O’Reilly Automotive is coming off its 27th consecutive year of record revenue and operating income. But 2019 was a record year for O’Reilly in another category: cap-ex spending.
Spending on capital expenditures totaled $628 million for O’Reilly in 2019 – up from $504.3 million in 2018 – in “a very busy year” for the company, according to COO Jeff Shaw. O’Reilly opened 202 net new stores in 2019 and converted 20 Bennett Auto Supply stores to O’Reilly stores. O’Reilly acquired Florida-based Bennett Auto Supply in late 2018.
In 2019, O’Reilly opened a new distribution center in Twinsburg, Ohio, and launched two other DC projects that are scheduled to be completed this year.
“Also during the fourth quarter, we were able to acquire existing distribution space contiguous to our Springfield DC and corporate campus,” Shaw added during the company’s Feb. 6 conference call.
For 2020, O’Reilly’s guidance is for cap-ex spending between $625 million and $675 million. Over the past three years, O’Reilly has averaged $480 million in cap-ex spending.
“Part of the reason for the elevated [cap-ex] level are the 2019 projects that roll into 2020,” Shaw explained. “However, the more exciting reasons are the projects we have slated for this year.”

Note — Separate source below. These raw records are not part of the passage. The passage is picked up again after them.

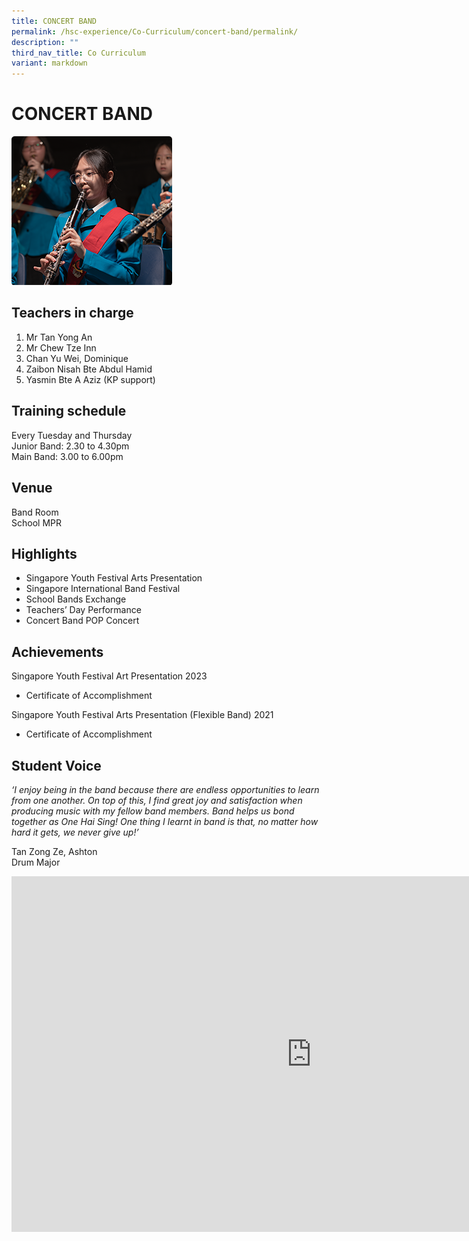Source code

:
 ```yaml
---
title: CONCERT BAND
permalink: /hsc-experience/Co-Curriculum/concert-band/permalink/
description: ""
third_nav_title: Co Curriculum
variant: markdown
---
```

CONCERT BAND
============
![](/images/CCA/Band.png)

Teachers in charge
------------------

1.  Mr Tan Yong An
2.  Mr Chew Tze Inn
3.  Chan Yu Wei, Dominique
4.  Zaibon Nisah Bte Abdul Hamid
5.  Yasmin Bte A Aziz (KP support)

Training schedule
-----------------

Every Tuesday and Thursday  
Junior Band: 2.30 to 4.30pm  
Main Band: 3.00 to 6.00pm  
  

Venue
-----

Band Room  
School MPR

Highlights
----------

*   Singapore Youth Festival Arts Presentation
*   Singapore International Band Festival
*   School Bands Exchange
*   Teachers’ Day Performance
*   Concert Band POP Concert

Achievements
------------
Singapore Youth Festival Art Presentation 2023
*   Certificate of Accomplishment

Singapore Youth Festival Arts Presentation (Flexible Band) 2021  
*   Certificate of Accomplishment

Student Voice
-------------

_‘I enjoy being in the band because there are endless opportunities to learn from one another. On top of this, I find great joy and satisfaction when producing music with my fellow band members. Band helps us bond together as One Hai Sing! One thing I learnt in band is that, no matter how hard it gets, we never give up!’_  
  
Tan Zong Ze, Ashton  
Drum Major

<iframe allowfullscreen="true" height="569" width="960" frameborder="0" src="https://docs.google.com/presentation/d/e/2PACX-1vTiDp_4TBVPgzooq8yXpMXJL57M973yjqUGqVygD0shUxKtKu5moTDa1Ms0bnEecKBTp6yhpVOOO-IU/embed?start=false&amp;loop=false&amp;delayms=3000"></iframe>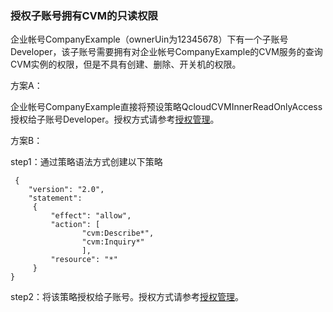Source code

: ### 授权子账号拥有CVM的只读权限

企业帐号CompanyExample（ownerUin为12345678）下有一个子账号Developer，该子账号需要拥有对企业帐号CompanyExample的CVM服务的查询CVM实例的权限，但是不具有创建、删除、开关机的权限。

方案A：

企业帐号CompanyExample直接将预设策略QcloudCVMInnerReadOnlyAccess授权给子账号Developer。授权方式请参考[授权管理](/document/product/598/10602)。

方案B：

step1：通过策略语法方式创建以下策略
```
 {
    "version": "2.0",
    "statement":
     {
         "effect": "allow",
         "action": [
                "cvm:Describe*",
                "cvm:Inquiry*"
                ],
         "resource": "*"
     }
}
```
step2：将该策略授权给子账号。授权方式请参考[授权管理](/document/product/598/10602)。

Those projects include converting all store computer systems to Linux hardware, “which will eliminate the times the store computer system is down and the store teams are forced to use paper catalogs and write manual sales tickets,” according to Shaw.

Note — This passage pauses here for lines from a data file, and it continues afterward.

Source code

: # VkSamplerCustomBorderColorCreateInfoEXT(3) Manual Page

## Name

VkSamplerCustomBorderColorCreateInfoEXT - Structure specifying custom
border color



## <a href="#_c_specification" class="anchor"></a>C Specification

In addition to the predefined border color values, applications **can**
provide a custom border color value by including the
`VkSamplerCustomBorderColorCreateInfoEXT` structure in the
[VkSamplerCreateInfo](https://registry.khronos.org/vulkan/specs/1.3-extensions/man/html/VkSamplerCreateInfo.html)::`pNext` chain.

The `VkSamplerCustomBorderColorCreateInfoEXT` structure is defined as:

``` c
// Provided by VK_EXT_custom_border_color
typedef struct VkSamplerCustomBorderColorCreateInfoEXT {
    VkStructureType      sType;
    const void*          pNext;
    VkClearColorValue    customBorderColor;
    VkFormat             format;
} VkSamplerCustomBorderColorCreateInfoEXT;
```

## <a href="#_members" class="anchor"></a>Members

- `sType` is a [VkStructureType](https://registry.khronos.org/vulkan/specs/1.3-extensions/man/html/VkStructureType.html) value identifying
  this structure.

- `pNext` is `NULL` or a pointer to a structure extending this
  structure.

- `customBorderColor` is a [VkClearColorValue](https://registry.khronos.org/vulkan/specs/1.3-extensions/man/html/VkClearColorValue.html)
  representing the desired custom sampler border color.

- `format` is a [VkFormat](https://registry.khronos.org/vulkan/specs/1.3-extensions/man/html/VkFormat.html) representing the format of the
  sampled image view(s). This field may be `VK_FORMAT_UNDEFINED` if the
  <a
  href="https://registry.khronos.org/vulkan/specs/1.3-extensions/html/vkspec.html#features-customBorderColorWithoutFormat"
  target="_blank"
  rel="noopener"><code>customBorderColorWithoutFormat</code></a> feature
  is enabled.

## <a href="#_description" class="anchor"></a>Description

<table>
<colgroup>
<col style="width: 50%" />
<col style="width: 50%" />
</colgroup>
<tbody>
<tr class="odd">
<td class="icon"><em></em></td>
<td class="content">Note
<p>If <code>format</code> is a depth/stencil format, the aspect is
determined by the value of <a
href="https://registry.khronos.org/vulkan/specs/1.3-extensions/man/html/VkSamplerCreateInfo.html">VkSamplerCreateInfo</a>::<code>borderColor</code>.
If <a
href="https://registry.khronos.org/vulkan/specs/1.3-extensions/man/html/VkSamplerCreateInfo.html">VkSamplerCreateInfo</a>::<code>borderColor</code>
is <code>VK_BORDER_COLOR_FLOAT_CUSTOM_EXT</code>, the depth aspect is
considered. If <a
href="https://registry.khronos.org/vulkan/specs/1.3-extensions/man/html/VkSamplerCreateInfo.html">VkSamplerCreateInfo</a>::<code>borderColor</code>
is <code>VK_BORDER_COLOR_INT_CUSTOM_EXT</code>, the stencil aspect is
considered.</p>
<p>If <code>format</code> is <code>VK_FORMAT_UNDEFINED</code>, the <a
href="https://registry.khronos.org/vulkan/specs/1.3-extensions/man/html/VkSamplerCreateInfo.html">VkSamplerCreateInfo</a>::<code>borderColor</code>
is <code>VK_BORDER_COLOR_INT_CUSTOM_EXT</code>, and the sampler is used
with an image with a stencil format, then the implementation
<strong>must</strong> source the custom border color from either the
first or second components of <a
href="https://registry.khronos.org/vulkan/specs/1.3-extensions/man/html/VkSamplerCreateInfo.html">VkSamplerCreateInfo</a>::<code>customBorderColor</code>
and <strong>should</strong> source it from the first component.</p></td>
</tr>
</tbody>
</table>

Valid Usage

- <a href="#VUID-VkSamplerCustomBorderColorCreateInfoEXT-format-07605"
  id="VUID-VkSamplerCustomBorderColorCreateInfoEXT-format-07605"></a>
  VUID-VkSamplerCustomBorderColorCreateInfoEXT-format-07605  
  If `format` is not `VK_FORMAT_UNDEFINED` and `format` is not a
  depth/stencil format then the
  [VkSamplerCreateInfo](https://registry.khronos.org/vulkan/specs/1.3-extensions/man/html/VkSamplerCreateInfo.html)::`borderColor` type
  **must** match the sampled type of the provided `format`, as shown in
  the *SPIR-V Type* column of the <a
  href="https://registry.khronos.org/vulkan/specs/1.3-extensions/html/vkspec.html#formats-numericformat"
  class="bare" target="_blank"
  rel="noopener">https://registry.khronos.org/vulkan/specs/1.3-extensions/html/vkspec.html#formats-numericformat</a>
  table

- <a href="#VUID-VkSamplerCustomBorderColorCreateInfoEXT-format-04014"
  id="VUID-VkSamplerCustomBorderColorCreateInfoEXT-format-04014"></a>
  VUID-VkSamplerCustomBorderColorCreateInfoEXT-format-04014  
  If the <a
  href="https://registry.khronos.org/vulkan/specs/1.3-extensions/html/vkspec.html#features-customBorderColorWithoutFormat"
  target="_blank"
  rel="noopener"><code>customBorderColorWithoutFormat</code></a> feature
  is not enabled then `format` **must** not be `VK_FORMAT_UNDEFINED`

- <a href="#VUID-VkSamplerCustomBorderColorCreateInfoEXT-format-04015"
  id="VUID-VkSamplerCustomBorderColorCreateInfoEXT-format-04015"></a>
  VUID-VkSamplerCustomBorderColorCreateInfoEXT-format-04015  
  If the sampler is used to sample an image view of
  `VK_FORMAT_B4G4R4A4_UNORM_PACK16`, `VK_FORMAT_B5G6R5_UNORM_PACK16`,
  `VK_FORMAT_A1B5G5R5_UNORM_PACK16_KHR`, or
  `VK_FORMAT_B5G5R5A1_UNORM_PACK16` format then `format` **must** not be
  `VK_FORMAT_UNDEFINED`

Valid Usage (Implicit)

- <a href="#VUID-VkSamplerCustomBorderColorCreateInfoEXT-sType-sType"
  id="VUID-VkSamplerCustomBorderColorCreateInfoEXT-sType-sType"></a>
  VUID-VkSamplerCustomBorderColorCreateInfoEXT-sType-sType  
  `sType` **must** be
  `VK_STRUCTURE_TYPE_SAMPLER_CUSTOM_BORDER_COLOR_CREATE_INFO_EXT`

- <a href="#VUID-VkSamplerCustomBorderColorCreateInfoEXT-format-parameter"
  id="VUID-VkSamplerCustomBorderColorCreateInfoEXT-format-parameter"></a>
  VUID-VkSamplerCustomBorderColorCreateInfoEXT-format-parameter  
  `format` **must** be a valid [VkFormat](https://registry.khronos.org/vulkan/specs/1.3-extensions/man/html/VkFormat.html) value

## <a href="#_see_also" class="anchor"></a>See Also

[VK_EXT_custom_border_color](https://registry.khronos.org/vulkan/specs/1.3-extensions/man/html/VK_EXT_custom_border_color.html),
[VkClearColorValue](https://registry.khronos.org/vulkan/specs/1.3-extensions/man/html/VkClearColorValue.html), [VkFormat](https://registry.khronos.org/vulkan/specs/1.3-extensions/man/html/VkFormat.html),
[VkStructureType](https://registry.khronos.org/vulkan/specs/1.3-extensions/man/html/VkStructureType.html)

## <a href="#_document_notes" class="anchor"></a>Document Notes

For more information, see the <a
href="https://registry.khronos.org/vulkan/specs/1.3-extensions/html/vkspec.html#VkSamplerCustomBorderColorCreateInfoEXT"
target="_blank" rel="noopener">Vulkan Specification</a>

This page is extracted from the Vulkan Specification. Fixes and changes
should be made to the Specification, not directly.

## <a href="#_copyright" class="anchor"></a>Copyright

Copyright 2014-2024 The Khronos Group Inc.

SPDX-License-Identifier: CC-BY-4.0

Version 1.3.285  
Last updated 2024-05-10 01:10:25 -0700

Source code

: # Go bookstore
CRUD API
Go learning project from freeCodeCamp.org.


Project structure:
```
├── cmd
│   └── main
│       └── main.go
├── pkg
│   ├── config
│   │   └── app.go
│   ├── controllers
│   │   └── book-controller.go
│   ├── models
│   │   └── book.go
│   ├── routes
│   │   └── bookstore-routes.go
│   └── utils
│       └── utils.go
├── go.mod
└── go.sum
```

“Currently, our store systems run partially on a Linux server and partially on our IBM AS/400,” Shaw explained. “Both pieces of equipment are a single point of failure for our stores.”

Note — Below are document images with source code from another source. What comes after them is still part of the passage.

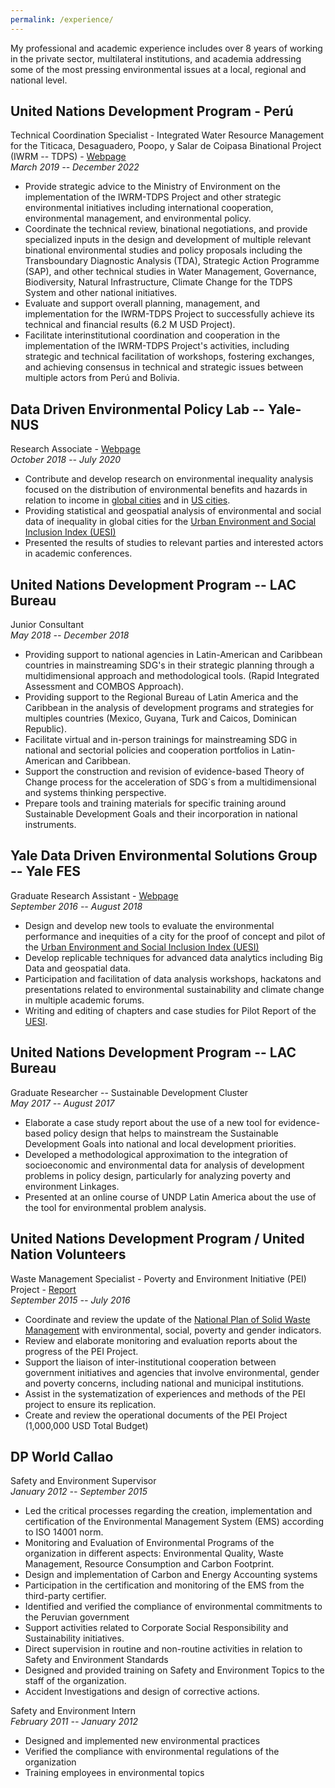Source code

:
 ```yaml
---
permalink: /experience/
---
```


My professional and academic experience includes over 8 years of working in the private sector, multilateral institutions, and academia addressing some of the most pressing environmental issues at a local, regional and national level.

## United Nations Development Program - Perú
Technical Coordination Specialist - Integrated Water Resource Management for the Titicaca, Desaguadero, Poopo, y Salar de Coipasa Binational Project (IWRM -- TDPS) - [Webpage](https://girh-tdps.com/)\
*March 2019 -- December 2022* 

- Provide strategic advice to the Ministry of Environment on the implementation of the IWRM-TDPS Project and other strategic environmental initiatives including international cooperation, environmental management, and environmental policy. 
- Coordinate the technical review, binational negotiations, and provide specialized inputs in the design and development of multiple relevant binational environmental studies and policy proposals including the Transboundary Diagnostic Analysis (TDA), Strategic Action Programme (SAP), and other technical studies in Water Management, Governance, Biodiversity, Natural Infrastructure, Climate Change for the TDPS System and other national initiatives. 
- Evaluate and support overall planning, management, and implementation for the IWRM-TDPS Project to successfully achieve its technical and financial results (6.2 M USD Project).
- Facilitate interinstitutional coordination and cooperation in the implementation of the IWRM-TDPS Project's activities, including strategic and technical facilitation of workshops, fostering exchanges, and achieving consensus in technical and strategic issues between multiple actors from Perú and Bolivia.

## Data Driven Environmental Policy Lab -- Yale-NUS
Research Associate - [Webpage](https://datadrivenlab.org/)\
*October 2018 -- July 2020* 

- Contribute and develop research on environmental inequality analysis focused on the distribution of environmental benefits and hazards in relation to income in [global cities](https://iopscience.iop.org/article/10.1088/1748-9326/ab3b99/meta) and in [US cities](https://www.nature.com/articles/s41467-021-22799-5). 
- Providing statistical and geospatial analysis of environmental and social data of inequality in global cities for the [Urban Environment and Social Inclusion Index (UESI)](https://datadrivenlab.org/urban)
- Presented the results of studies to relevant parties and interested actors in academic conferences.

## United Nations Development Program -- LAC Bureau
Junior Consultant\
*May 2018 -- December 2018* 

- Providing support to national agencies in Latin-American and Caribbean countries in mainstreaming SDG's in their strategic planning through a multidimensional approach and methodological tools. (Rapid Integrated Assessment and COMBOS Approach).
- Providing support to the Regional Bureau of Latin America and the Caribbean in the analysis of development programs and strategies for multiples countries (Mexico, Guyana, Turk and Caicos, Dominican Republic).
- Facilitate virtual and in-person trainings for mainstreaming SDG in national and sectorial policies and cooperation portfolios in Latin-American and Caribbean. 
- Support the construction and revision of evidence-based Theory of Change process for the acceleration of SDG´s from a multidimensional and systems thinking perspective. 
- Prepare tools and training materials for specific training around Sustainable Development Goals and their incorporation in national instruments.

## Yale Data Driven Environmental Solutions Group -- Yale FES
Graduate Research Assistant - [Webpage](https://datadrivenlab.org/)\
*September 2016 -- August 2018*

-   Design and develop new tools to evaluate the environmental performance and inequities of a city for the proof of concept and pilot of the [Urban Environment and Social Inclusion Index (UESI)](https://datadrivenlab.org/urban)
-   Develop replicable techniques for advanced data analytics including Big Data and geospatial data.
-   Participation and facilitation of data analysis workshops, hackatons and presentations related to environmental sustainability and climate change in multiple academic forums.
-   Writing and editing of chapters and case studies for Pilot Report of the [UESI](https://datadrivenlab.org/urban).

## United Nations Development Program -- LAC Bureau
Graduate Researcher -- Sustainable Development Cluster\
*May 2017 -- August 2017*

-   Elaborate a case study report about the use of a new tool for evidence-based policy design that helps to mainstream the Sustainable Development Goals into national and local development priorities.
-   Developed a methodological approximation to the integration of socioeconomic and environmental data for analysis of development problems in policy design, particularly for analyzing poverty and environment Linkages.
-   Presented at an online course of UNDP Latin America about the use of the tool for environmental problem analysis.

## United Nations Development Program / United Nation Volunteers
Waste Management Specialist - Poverty and Environment Initiative (PEI) Project -  [Report](https://www.undp.org/es/peru/publications/aportando-soluciones-para-la-gesti%C3%B3n-integral-de-residuos-s%C3%B3lidos-para-el-desarrollo-sostenible-e-inclusivo)\
*September 2015 -- July 2016* 

-   Coordinate and review the update of the [National Plan of Solid Waste Management](https://www.gob.pe/institucion/minam/informes-publicaciones/2634-plan-nacional-de-gestion-integral-de-residuos-solidos-2016-2024) with environmental, social, poverty and gender indicators.
-   Review and elaborate monitoring and evaluation reports about the progress of the PEI Project.
-   Support the liaison of inter-institutional cooperation between government initiatives and agencies that involve environmental, gender and poverty concerns, including national and municipal institutions.
-   Assist in the systematization of experiences and methods of the PEI project to ensure its replication.
-   Create and review the operational documents of the PEI Project (1,000,000 USD Total Budget)

## DP World Callao
Safety and Environment Supervisor\
*January 2012 -- September 2015*

-   Led the critical processes regarding the creation, implementation and certification of the Environmental Management System (EMS) according to ISO 14001 norm.
-   Monitoring and Evaluation of Environmental Programs of the organization in different aspects: Environmental Quality, Waste Management, Resource Consumption and Carbon Footprint.
-   Design and implementation of Carbon and Energy Accounting systems
-   Participation in the certification and monitoring of the EMS from the third-party certifier.
-   Identified and verified the compliance of environmental commitments to the Peruvian government
-   Support activities related to Corporate Social Responsibility and Sustainability initiatives.
-   Direct supervision in routine and non-routine activities in relation to Safety and Environment Standards
-   Designed and provided training on Safety and Environment Topics to the staff of the organization.
-   Accident Investigations and design of corrective actions.

Safety and Environment Intern\
*February 2011 -- January 2012*

-   Designed and implemented new environmental practices
-   Verified the compliance with environmental regulations of the organization
-   Training employees in environmental topics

Investments in energy-saving initiatives for O’Reilly stores will drive the cap-ex spend as well. The company is in the process of converting store lighting to more-efficient LED technology. “We’ve been so pleased with the savings from lower electricity usage and maintenance – combined with the superior image in the stores – that we’re accelerating this project,” Shaw said.
The conversion to LED technology has put the spotlight on “wear and tear” in some high-volume stores. Consequently, O’Reilly will remodel more store interiors than usual this year, according to Shaw.
Also on the docket, O’Reilly plans to “aggressively modernize our fleet of semi-trucks in 2020,” with a focus on improved safety.
“We continue to have a very good accident rate. However, the cost of each accident continues to grow significantly for all large fleet operators,” Shaw asserted. “To better protect the safety of our team members and others while working to minimize our losses, we’re testing a variety of crash-avoidance and monitoring tools to improve the accident rate of our store-based fleet, and those projects are included in our cap-ex plan for 2020.”
Ongoing investments in O’Reilly’s “omnichannel efforts” will drive cap-ex spending as well.
“We will continue to invest heavily in enhancing our omnichannel capabilities to meet our customers on their terms with solutions that meet their specific needs, whether they visit a store, call or click,” Shaw said. “This initiative puts pressure on our expenses as well as our capital expenditures.” For 2020, O’Reilly is expecting full-year revenue between $10.7 billion and $11 billion.